Here it should be noted that we have no way of knowing if elections are real. Ballots are secret and election supervisors are not disconnected from the world of politics. It is conceivable that voting is a ritual act of allegiance to a system that does not actually count our votes, as when John Kerry won the exit polls but the actual election went to the President whose dad was President and whose brother governed the state that hosted the last election controversy. But that can’t be true, because it is too depressing to even think about.

It also doesn’t feel true. National election conspiracies are not the subject of serious thought for reasons of Occam’s Razor: a country that could organize people on such a large scale wouldn’t need a government. Experience teaches us that corruption is not organized. Corruption happens when individual people disregard individual conscience, and it tends to be atomized even when it is widespread—you know, like atoms. There is a difference between a corrupt system and a conspiratorial system. The 2012 election does not feel like a conspiracy, because those corrupt bastards seem sincerely to be trying to destroy one another.

So the question of whether the 2012 election will be fair is not the same as whether a pro wrestling match is fair. The outcome does not feel ordained.  Yet this year’s campaign feels questionably fair the way a polo tournament is unfair: it’s not the spirit of competition we’re worried about, but who is allowed to participate. Elections are for us. Our democratic government taxes us and arrests us and takes away our gas-powered potato gun, but every four years it checks in to make sure everything is okay. We are asked to choose among leaders whose lives are increasingly alien to most Americans, but the fact that they bid for our admiration—all of us, en masse—makes them feel like one(s) of us.

It is the erosion in the number of us involved that frightens Elizabeth Drew. Super PACs are an affront because they introduce money to the process on a scale that obviates individual contribution; I could give my rent check to the Romney campaign every month and still not live long enough to match the Gingrich contribution made by Sheldon Adelson.
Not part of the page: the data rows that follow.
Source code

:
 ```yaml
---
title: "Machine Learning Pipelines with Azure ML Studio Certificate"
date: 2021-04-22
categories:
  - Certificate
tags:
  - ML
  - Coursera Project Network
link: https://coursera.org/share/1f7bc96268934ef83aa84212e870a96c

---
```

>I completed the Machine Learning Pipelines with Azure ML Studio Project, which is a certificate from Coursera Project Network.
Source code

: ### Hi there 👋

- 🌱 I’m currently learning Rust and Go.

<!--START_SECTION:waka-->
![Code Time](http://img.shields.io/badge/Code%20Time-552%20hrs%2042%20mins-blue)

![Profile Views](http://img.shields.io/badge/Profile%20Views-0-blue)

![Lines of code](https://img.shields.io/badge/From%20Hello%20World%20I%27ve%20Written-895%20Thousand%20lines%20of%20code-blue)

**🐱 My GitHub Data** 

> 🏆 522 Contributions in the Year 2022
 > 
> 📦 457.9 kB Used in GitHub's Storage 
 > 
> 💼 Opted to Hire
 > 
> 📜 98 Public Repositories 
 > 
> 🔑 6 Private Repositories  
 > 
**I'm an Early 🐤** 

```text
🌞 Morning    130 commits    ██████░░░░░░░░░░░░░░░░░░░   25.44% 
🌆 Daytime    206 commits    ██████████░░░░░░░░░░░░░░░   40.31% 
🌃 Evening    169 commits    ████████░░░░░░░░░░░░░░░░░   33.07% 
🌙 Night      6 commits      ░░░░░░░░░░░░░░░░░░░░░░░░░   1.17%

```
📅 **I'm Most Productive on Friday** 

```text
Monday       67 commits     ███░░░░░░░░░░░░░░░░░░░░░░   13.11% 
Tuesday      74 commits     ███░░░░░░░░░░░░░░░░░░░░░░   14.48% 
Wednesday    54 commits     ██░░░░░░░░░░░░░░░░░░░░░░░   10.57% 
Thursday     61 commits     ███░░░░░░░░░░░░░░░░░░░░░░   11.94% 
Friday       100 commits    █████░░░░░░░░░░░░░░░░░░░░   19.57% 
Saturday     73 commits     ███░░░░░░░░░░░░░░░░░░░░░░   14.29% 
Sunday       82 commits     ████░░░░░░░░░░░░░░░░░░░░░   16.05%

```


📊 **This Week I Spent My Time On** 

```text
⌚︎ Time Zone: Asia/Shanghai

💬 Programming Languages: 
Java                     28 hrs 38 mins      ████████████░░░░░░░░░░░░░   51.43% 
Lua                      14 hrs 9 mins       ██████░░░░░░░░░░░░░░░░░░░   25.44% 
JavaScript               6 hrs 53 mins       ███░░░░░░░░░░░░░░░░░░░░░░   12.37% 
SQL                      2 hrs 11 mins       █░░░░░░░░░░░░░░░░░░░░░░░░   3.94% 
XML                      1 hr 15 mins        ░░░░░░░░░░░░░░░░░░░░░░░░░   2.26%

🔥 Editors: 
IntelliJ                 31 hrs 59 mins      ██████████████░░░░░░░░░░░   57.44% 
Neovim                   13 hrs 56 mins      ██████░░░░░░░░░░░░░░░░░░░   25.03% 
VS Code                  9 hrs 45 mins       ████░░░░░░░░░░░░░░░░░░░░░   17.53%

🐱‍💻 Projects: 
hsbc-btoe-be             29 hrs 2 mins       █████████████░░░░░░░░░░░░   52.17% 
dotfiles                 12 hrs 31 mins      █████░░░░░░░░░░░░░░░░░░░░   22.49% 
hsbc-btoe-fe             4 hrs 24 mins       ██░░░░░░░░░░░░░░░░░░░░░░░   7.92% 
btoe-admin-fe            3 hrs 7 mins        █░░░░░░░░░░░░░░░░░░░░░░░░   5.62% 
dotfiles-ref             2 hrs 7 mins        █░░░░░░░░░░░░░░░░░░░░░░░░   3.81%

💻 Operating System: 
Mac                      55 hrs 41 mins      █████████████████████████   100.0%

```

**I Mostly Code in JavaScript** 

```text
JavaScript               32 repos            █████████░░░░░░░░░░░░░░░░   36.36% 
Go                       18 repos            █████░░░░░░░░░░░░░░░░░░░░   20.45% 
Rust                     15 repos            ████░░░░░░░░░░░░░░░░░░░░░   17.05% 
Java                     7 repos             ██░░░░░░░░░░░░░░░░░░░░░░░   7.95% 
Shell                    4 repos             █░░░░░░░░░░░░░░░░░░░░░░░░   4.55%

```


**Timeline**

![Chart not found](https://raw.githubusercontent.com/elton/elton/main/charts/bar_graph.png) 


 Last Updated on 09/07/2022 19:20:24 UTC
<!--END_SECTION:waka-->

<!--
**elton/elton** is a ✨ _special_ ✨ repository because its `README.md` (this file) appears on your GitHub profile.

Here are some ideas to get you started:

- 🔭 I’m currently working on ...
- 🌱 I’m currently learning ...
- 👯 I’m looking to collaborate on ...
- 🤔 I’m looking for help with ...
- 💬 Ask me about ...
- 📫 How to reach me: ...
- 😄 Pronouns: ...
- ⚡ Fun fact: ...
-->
But the mountain is eroding at its base, too.

Since the 2010 elections, 15 states have considered laws making it more difficult to vote. Eight of them adopted laws requiring photo identification—something that students, poor people (read: ethnic minorities) and the elderly are less likely to have. Texas invalidated student IDs as identification with the same law that validated concealed-carry permits. All of these states have Republican governors. Engage your stereotyping machine and ask yourself how the following people are likely to vote: college student, gun owner. Now ask what the purpose of this new voting law might be.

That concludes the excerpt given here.